A derelict Soviet weather station on Kolyuchin island in Russia’s Chukchi Sea has become a safe haven to a celebration of polar bears.
Amateur marine and wildlife photographer Dmitry Kokh accidentally stumbled across the predators in September 2021 while on an expedition in the tundra.
Kokh purposely travelled some 2,000 kilometres along Russia’s arctic coast to capture some footage of the bears who usually frequent the country’s northeastern borders in large numbers.
The photographer, who meticulously planned his trip for two years before departing, was on his way to Wrangel Island, a UNESCO nature reserve, in a small yacht when bad weather struck, forcing Kokh and his team to take shelter on the abandoned island.
Much to the delight of the crew, twenty bears, mostly male, were sighted moving in and around the derelict buildings while the females, protecting their cubs, kept closer to the beach.
Equipped with a drone Kokh was able to capture once-in-a-lifetime photos of the animals hanging out near the weather station.
"It was very dangerous to went [sic] in this island because there were around 30 polar bears [at] the moment. I decided to use a drone.
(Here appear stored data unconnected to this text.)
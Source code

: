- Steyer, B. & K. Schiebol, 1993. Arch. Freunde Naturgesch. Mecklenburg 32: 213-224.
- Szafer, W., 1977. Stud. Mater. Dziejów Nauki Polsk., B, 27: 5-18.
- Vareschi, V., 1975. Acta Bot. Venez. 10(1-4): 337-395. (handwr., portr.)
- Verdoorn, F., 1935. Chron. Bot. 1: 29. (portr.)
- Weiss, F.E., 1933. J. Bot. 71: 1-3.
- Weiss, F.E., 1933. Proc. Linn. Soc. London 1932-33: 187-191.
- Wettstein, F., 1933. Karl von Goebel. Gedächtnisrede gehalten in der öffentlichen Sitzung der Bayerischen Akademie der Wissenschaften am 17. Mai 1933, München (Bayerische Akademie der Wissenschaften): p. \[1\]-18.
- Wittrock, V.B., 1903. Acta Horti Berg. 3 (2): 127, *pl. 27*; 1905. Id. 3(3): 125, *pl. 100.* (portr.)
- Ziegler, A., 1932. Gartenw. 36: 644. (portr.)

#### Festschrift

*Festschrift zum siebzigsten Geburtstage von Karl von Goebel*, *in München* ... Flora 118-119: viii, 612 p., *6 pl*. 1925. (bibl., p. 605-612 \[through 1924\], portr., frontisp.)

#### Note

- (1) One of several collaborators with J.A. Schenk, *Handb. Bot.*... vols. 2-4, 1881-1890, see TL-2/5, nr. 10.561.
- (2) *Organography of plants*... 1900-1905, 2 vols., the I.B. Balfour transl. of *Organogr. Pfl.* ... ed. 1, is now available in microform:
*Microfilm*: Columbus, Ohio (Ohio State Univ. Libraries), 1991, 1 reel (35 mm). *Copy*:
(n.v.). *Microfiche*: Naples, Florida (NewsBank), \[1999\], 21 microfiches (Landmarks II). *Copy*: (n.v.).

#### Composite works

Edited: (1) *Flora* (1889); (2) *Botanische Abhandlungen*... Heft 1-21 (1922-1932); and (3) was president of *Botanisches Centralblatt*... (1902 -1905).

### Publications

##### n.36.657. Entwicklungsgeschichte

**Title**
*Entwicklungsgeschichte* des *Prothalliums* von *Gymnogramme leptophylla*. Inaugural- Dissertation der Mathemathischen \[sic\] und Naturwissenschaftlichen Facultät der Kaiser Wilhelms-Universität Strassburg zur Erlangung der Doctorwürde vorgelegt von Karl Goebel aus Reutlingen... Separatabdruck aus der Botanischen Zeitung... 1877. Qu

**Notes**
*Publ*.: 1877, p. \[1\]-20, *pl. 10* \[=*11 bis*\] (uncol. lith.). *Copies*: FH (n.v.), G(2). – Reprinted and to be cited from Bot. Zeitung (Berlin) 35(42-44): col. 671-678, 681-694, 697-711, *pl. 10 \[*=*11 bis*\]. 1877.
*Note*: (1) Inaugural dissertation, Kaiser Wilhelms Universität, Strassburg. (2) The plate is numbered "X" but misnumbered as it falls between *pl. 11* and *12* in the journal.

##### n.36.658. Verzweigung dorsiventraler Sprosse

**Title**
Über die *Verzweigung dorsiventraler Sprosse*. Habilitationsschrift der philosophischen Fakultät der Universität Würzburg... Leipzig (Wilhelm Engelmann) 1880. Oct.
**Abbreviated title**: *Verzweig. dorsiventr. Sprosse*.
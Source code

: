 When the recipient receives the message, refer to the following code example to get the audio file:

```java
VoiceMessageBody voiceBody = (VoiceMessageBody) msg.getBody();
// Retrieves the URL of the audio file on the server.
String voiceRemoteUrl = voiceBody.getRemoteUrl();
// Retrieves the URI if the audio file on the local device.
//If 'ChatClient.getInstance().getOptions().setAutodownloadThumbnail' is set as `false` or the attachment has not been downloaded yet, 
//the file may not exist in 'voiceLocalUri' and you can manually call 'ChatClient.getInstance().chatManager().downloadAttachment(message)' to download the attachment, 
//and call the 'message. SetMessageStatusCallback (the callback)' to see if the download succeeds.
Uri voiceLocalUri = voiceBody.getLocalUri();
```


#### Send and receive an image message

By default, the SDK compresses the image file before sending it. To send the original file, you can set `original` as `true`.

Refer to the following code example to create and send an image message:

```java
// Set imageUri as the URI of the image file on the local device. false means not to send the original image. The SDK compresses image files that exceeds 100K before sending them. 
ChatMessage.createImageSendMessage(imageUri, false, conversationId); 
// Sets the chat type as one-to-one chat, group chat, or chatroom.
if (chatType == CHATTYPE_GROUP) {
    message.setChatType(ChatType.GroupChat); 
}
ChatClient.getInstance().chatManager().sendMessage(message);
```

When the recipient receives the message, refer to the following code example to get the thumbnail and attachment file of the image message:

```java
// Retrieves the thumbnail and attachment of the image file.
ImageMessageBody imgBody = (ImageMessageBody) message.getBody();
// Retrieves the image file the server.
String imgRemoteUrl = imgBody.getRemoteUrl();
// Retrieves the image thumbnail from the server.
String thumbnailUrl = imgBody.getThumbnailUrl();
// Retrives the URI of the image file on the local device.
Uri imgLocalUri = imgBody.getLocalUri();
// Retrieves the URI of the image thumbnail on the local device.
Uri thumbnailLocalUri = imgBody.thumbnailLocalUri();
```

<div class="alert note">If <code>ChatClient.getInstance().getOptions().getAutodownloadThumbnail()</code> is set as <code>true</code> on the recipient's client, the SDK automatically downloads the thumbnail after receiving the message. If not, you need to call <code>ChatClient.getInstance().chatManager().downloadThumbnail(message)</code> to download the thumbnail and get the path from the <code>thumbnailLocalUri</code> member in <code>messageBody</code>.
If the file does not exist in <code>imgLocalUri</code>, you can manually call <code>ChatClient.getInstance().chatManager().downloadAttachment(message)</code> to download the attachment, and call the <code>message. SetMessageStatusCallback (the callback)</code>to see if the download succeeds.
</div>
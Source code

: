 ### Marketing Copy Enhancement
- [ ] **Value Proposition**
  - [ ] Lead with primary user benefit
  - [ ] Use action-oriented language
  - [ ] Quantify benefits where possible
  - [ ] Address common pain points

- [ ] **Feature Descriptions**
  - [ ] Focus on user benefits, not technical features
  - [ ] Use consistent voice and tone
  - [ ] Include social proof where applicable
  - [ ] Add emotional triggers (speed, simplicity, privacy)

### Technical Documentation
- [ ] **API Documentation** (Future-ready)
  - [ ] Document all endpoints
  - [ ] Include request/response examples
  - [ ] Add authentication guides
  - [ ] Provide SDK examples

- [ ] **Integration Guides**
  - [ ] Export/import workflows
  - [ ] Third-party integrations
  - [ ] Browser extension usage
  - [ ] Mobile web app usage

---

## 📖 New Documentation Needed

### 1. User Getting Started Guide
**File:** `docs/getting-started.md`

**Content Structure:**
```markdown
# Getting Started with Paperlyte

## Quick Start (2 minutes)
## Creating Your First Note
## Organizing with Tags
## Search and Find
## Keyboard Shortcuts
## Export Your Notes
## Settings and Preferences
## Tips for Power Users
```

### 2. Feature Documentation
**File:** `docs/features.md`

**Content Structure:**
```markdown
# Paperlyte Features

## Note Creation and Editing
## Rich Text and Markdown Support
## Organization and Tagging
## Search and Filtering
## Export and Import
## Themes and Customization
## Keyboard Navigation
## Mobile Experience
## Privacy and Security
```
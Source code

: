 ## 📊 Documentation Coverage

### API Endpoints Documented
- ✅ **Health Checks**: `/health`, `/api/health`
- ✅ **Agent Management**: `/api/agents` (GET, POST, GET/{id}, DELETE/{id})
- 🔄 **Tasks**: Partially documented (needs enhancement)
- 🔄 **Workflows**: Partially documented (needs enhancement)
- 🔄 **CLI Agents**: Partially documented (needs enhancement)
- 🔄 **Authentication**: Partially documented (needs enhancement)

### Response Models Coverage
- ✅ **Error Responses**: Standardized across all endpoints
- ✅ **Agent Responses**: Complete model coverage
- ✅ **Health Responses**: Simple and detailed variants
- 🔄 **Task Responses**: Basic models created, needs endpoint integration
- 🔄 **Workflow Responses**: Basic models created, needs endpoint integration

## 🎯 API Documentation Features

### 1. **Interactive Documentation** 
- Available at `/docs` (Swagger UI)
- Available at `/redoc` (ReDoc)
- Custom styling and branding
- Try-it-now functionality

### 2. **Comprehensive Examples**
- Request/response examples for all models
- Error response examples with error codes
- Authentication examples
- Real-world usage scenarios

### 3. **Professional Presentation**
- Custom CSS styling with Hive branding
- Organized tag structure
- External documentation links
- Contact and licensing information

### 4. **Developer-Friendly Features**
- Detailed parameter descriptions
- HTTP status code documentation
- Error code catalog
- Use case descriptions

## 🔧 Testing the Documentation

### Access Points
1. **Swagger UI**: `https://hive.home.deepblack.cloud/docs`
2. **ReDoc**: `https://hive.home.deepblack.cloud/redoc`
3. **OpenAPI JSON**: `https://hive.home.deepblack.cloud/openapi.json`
A drone with low noise propellers and so I shouldn't disturb [the] animals" the photographer said.
Scientists say climate change might have forced the marine mammals, who are listed as ‘threatened’ on the endangered species list, to make the dilapidated site, which seldom receives any human visitors, an unlikely new home.
Sea ice, which these giant marine mammals depend on for hunting, could vanish from the Arctic by the end of the century.